*Problem*. In the records below, how many lines hold the word "modern"? Give only the number.

[Source texts of formatted documents]

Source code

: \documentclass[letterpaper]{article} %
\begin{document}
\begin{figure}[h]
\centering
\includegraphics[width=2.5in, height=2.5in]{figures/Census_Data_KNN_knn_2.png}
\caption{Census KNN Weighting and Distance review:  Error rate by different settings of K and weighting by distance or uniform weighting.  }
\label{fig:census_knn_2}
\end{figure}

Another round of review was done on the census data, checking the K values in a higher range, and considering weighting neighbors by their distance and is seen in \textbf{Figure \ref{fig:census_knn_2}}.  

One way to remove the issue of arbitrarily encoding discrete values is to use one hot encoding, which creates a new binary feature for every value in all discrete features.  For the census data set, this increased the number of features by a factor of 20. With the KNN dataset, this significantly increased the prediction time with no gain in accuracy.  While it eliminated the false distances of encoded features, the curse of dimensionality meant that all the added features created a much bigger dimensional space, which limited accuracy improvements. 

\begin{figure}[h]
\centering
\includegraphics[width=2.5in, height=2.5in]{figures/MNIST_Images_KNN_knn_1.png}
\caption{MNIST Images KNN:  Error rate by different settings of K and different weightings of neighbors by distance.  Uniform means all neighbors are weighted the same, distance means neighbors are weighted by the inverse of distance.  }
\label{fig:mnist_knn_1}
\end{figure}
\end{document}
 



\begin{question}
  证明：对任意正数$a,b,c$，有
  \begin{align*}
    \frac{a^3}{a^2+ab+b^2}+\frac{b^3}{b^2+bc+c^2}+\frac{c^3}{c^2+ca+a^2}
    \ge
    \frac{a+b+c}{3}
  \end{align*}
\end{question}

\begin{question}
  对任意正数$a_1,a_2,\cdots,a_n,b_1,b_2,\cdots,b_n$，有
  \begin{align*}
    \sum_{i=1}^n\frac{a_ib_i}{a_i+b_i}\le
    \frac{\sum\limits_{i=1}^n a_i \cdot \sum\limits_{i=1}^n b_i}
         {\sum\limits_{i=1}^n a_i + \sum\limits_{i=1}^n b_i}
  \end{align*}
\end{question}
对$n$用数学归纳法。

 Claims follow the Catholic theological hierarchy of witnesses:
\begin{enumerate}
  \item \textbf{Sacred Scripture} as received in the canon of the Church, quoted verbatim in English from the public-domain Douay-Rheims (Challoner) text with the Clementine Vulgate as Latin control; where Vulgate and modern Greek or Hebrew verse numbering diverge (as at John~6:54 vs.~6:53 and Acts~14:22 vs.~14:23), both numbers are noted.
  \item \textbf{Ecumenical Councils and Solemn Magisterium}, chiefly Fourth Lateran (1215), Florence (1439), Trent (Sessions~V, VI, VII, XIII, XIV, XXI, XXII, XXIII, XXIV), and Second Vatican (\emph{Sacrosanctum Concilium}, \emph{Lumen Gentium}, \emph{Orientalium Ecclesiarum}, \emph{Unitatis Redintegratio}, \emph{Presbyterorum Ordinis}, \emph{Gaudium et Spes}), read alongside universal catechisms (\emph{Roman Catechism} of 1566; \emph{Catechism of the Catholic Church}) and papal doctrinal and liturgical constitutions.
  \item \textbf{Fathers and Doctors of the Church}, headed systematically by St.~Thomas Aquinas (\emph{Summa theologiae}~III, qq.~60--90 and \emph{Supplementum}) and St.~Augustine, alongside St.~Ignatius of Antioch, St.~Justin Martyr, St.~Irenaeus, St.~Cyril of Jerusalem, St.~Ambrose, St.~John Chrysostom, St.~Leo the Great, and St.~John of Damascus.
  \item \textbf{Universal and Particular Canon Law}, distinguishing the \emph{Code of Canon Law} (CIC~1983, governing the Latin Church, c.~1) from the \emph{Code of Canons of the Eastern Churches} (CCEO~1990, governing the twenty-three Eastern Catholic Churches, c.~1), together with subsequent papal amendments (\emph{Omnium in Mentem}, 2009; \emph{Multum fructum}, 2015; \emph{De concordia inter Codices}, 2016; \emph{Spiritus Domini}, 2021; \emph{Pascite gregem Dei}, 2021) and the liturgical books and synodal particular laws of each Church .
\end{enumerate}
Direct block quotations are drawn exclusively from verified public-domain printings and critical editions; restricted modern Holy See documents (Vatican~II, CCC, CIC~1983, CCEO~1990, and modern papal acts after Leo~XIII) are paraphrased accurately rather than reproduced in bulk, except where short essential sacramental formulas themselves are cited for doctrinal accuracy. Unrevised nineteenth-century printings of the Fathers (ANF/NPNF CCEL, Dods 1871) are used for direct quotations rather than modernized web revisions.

*Reply to the exercise*. 2